Because calves were observed only 2 to 3 times/d and many died when the ambient temperature was abnormally high, some of the bodies had severe postmortem autolysis, which prevented histologic evaluation. However, when nonautolyzed tissues were available for histologic evaluation,
the results invariably indicated extensive necrosis of lymphoid tissues, especially the gut-associated lymphoid
tissues. Noncytopathic and cytopathic BVDV were isolated from the tissues of 12 of the 17 calves with lesions and 2 of the 6 calves without lesions. Only noncytopathic BVDV was isolated from the tissues of 3 calves with lesions and 4 calves without lesions. Bovine viral diarrhea virus was not isolated from the tissues of the remaining 2 calves with lesions; however, failure to detect BVDV in those 2 calves was likely caused by severe postmortem autolysis. Review of the calving records indicated that BVDV test–positive calves were born throughout the entire calving season, rather than in separate clusters early or late in the season (Figure 2). Most of the BVDV test–positive calves were born during the first half of the calving season, which corresponded to the period during which most of the cows calved. The mean birth weight for the 44 calves that tested positive for BVDV antigen by immunohistochemical staining of ear notch specimens (35 kg [77 lb]) was significantly less than the mean birth weight for the 76 BVDV test–negative calves (42.4 kg [93.3 lb]). The mean body weight for the BVDV test–positive calves remained less than that for the BVDV test–negative calves at 7 and 14 weeks of age; however, the mean percentage of body weight increase from birth, which accounted for differences in birth weight among calves, did not differ significantly between the BVDV test– positive and BVDV test–negative calves at either 7 or 14 weeks old (Table 1). This indicated that the growth rate of the BVDV test–positive calves was similar to that of the BVDV–test negative calves through 14 weeks of age.

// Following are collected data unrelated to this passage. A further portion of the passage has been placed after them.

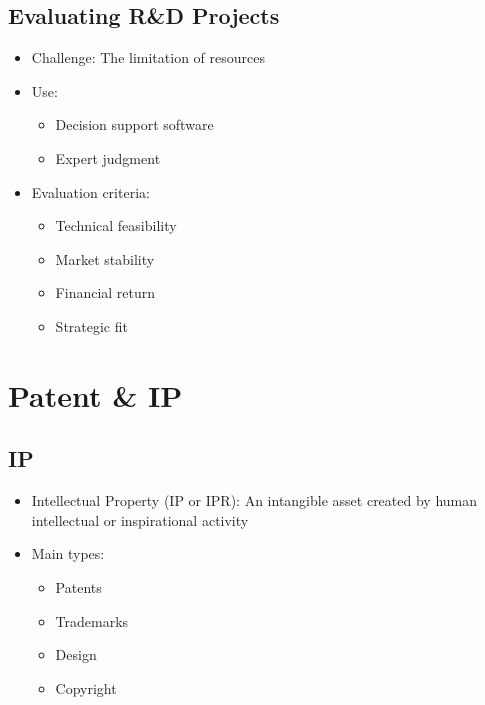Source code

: \documentclass[openany,12pt,a4paper]{book}
\begin{document}
\section{Evaluating R\&D Projects}
\begin{itemize}
    \item Challenge: The limitation of resources
    \item Use:
    \begin{itemize}
        \item Decision support software
        \item Expert judgment
    \end{itemize}
    \item Evaluation criteria:
    \begin{itemize}
        \item Technical feasibility
        \item Market stability
        \item Financial return
        \item Strategic fit
    \end{itemize}
\end{itemize}

\chapter{Patent \& IP}
\section{IP}
\begin{itemize}
    \item Intellectual Property (IP or IPR): An intangible asset created by human intellectual or inspirational activity
    \item Main types:
    \begin{itemize}
        \item Patents
        \item Trademarks
        \item Design
        \item Copyright
    \end{itemize}
\end{itemize}
\end{document}

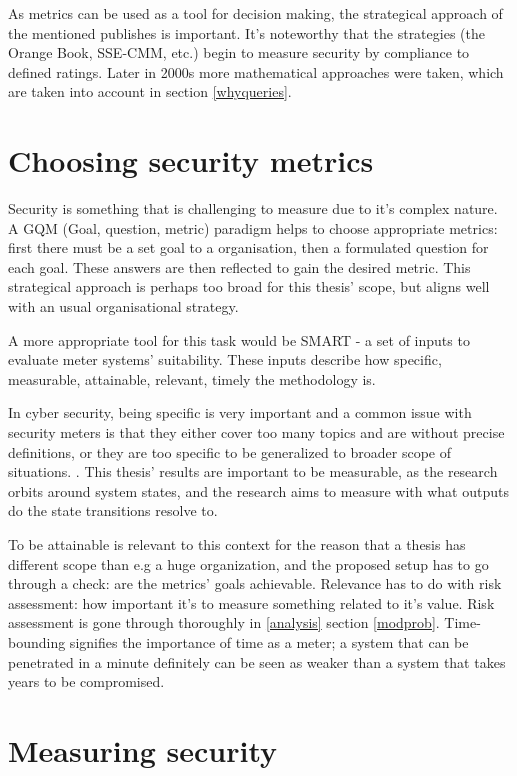 As metrics can be used as a tool for decision making, the strategical
approach of the mentioned publishes is important. It's noteworthy that
the strategies (the Orange Book, SSE-CMM, etc.) begin to measure
security by compliance to defined ratings. Later in 2000s more
mathematical approaches were taken, which are taken into account in
section \ref{whyqueries}. \cite{bayuk2013measuring}

\section{Choosing security metrics} \label{choosingsecmet}

Security is something that is challenging to measure due to it's
complex nature. A GQM (Goal, question, metric) paradigm helps to
choose appropriate metrics: first there must be a set goal to a
organisation, then a formulated question for each goal. These answers
are then reflected to gain the desired metric. This strategical
approach is perhaps too broad for this thesis' scope, but aligns well
with an usual organisational strategy. \cite{papazov2019cybersecurity}

A more appropriate tool for this task would be SMART - a set of inputs
to evaluate meter systems' suitability. These inputs describe how
specific, measurable, attainable, relevant, timely the methodology
is.\cite{payne2006guide}

In cyber security, being specific is very important and a common issue
with security meters is that they either cover too many topics and are
without precise definitions, or they are too specific to be
generalized to broader scope of
situations. \cite{wang2005information}. This thesis' results are
important to be measurable, as the research orbits around system
states, and the research aims to measure with what outputs do the
state transitions resolve to.

To be attainable is relevant to this context for the reason that a
thesis has different scope than e.g a huge organization, and the
proposed setup has to go through a check: are the metrics' goals
achievable. Relevance has to do with risk assessment: how important
it's to measure something related to it's value. Risk assessment is
gone through thoroughly in \ref{analysis} section
\ref{modprob}. Time-bounding signifies the importance of time as a
meter; a system that can be penetrated in a minute definitely can be
seen as weaker than a system that takes years to be compromised.

\section{Measuring security}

BVDV strains are classified into 1 of 2 genotypes (BVDV1 or BVDV2), each of which is further subdivided into 2 biotypes (cytopathic and noncytopathic) on the basis of whether a given strain causes lytic changes in cultured cells.8,9 Infection of a pregnant cow with a noncytopathic strain of BVDV prior to 40 days of gestation can result in early embryonic death, whereas infection between 40 and 150 days of gestation can result in a fetus that is PI with BVDV, and infection during the latter stages of the second and third trimesters can cause abortion or congenital abnormalities in the fetus or less severe outcomes such as the birth of calves with poor vigor or no clinically apparent abnormalities.6,10 Cattle PI with BVDV (PI cattle) are the major reservoir for the virus,11,12 and current recommendations for BVDV control focus on the detection and removal of PI cattle.11–17 Persistently infected cattle that survive the first year of life often die from mucosal disease, which results when an animal becomes infected with a cytopathic strain of BVDV that is substantially similar
to the noncytopathic strain with which it is PI (the cytopathic strain frequently emerges from a mutation of the noncytopathic strain).18,19 Information regarding the mortality rate of PI calves within 1 year after birth and the percentage of PI cattle that die as a result of mucosal disease or appear clinically normal is lacking. The present report provided additional information
about the clinical outcomes associated with the
apparent introduction of a single strain of BVDV2 into
a herd of 3-year-old pregnant beef cows.
The BVDV outbreak described in the present report
was particularly notable because of the substantial
impact that BVDV infection had on the 2004 calf
crop. We assumed that the 8 suspected abortions and
8 neonatal deaths were related to BVDV infection, and
44 calves subsequently tested positive for BVDV at least
once. Thus, 44% (60/136) of the 2004 calf crop for this
herd was lost or otherwise affected by BVDV. The source
of most BVDV outbreaks is generally traced back to the
introduction of a PI animal into a BVDV-naïve herd.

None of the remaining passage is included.